Marc Pitman's specialty is teaching people how to ask for money. For his own business, the answer is to not make it look like that's what he's doing.
"Don't focus on the transaction. Focus on the impact of the transaction," said Pitman, CEO of Concord Leadership Group. "Anything we can do to get rid of any friction in the process is good."
Pitman travels around the country, giving presentations to primarily non-profits on building, manage and execute fundraising campaigns. Much of his focus is on culture--how to manage competing demands of nonprofit boards and staff, approaching new markets like millennials, transition planning and engaging with potential payers or donors in a non-intrusive way.
But there's an obviously awkward moment, when Pitman asks for funds from his fundraising clients, that he's found can be made smoother by using emerging mobile technology.
By combining in-app transaction capabilities, mobile photos, digital invoicing and subscription payments, Pitman has become an example of how businesses of all sizes can use smartphones and other elements of digital commerce to place payments in the background behind other services that are more proactively focused on what the consumer gets, rather than what the consumer gives in return.
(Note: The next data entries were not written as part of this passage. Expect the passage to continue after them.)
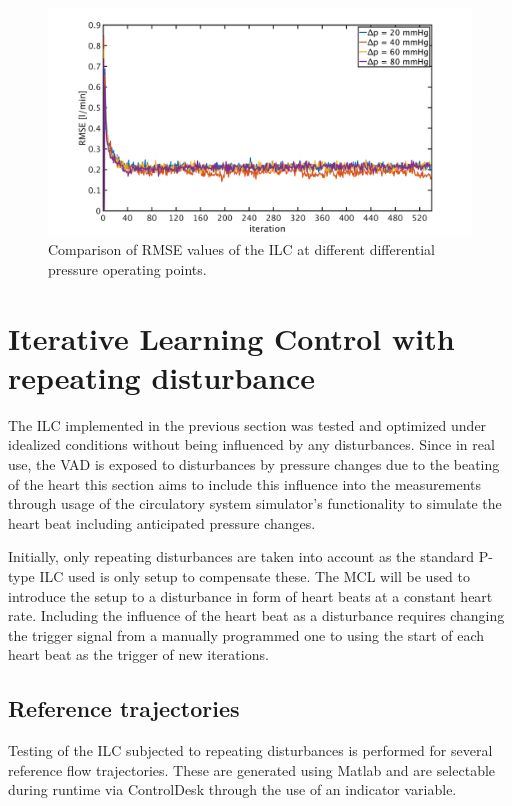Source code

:\begin{figure}[ht]
  \centering
  \includegraphics[width=\textwidth]{images/chapt_5/ILC/RMSE_compare_operating_points.pdf}
  \caption[Comparison of RMSE values of the ILC at different differential pressure operating points]{Comparison of RMSE values of the ILC at different differential pressure operating points.}
  \label{fig:RMSE_compare_operating_points}
\end{figure}
\section{Iterative Learning Control with repeating disturbance}

The ILC implemented in the previous section was tested and optimized under idealized conditions without being influenced by any disturbances. Since in real use, the VAD is exposed to disturbances by pressure changes due to the beating of the heart this section aims to include this influence into the measurements through usage of the circulatory system simulator's functionality to simulate the heart beat including anticipated pressure changes.

Initially, only repeating disturbances are taken into account as the standard P-type ILC used is only setup to compensate these.
The MCL will be used to introduce the setup to a disturbance in form of heart beats at a constant heart rate. Including the influence of the heart beat as a disturbance requires changing the trigger signal from a manually programmed one to using the start of each heart beat as the trigger of new iterations.
\subsection{Reference trajectories}\label{ref_traject}
Testing of the ILC subjected to repeating disturbances is performed for several reference flow trajectories. These are generated using Matlab and are selectable during runtime via ControlDesk through the use of an indicator variable.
"I want to make it ridiculously easy to pay me," Pitman said.
Much of Pitman's payments technology is powered by Infusionsoft, a Chandler, Ariz.-based mobile software provider. Concord is an early adopter of Infusionsoft technology that combines e-commerce payments, CRM and marketing. "We generally use mobile technology like a 24-hour employee that's able to help our fundraising client community," Pitman said.
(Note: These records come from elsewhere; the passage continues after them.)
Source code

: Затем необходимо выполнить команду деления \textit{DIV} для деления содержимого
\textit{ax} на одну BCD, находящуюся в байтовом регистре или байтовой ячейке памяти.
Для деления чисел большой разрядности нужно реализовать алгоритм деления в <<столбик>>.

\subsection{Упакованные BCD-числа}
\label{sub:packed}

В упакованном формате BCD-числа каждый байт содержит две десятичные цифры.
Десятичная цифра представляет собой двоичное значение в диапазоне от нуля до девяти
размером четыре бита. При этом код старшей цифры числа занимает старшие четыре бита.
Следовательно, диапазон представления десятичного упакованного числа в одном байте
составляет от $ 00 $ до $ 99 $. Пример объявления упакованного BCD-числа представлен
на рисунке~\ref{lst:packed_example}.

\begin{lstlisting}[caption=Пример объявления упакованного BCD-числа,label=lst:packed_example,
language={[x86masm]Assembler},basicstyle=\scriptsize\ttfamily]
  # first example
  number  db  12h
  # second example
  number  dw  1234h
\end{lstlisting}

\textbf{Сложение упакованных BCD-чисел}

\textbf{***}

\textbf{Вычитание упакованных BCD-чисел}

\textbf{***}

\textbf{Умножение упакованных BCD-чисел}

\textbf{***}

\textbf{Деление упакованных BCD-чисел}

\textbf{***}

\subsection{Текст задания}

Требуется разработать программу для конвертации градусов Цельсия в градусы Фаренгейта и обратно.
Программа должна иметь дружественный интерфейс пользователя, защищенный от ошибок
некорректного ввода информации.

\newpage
Pitman's company runs much of its client engagement and transaction portals off of business cards. Concord uses a mobile "snap" app from Infusionsoft to take pictures of business cards, which registers the client with Concord. The users receive access to a PowerPoint presentation and a followup message for a cross-sell or upsell program for the users who opt in. Users have already entered payment card information from attending the initial live presentation.
The premium presentation, registration and payment terms can all be accessed via single click from the initial mobile PowerPoint PDF. A common offer is a 14-day free trial to Concord's content, with a subscription service possible after the free offer. Concord also offers other services such as books and other one-off digital content. The subscription payments and other transactions are handled automatically following the initial card registration.
"It's a lot easier when the payment conversation happens once instead of once every four weeks," Pitman said.
Infusionsoft, which occupies a crowded mobile payments and merchant services market including recognizable companies such as Square and PayPal, is trying to carve a niche in a mobile point of sale market in which the payment has become commoditized. Infusionsoft, which this week expanded to the U.K. and added new billing features for mobile payments in the U.S., hopes to build relationships with merchants by enabling recurring billing and upselling for the merchants' customers.
"Payments are a relatively small component of the overall business mix but it is a significant drain on resource and point of friction," said Thad Peterson, a senior analyst at Aite Group, noting Infusionsoft appears to have noticed this and has incorporated payments into its overall package as one of several ingredients. "It's also notable that payments are the last component mentioned on its website, which would indicate that they have their priorities right."
Infusionsoft will find the U.K. market very competitive, with many existing software providers already providing similar services, said Gareth Lodge, a senior analyst at Celent.
"Given payments is often at the end of the value chain, and CRM at the beginning, it makes sense to ensure they work closely together," Lodge said. "The add-on services that Infusionsoft offers to small businesses may be the actual key difference."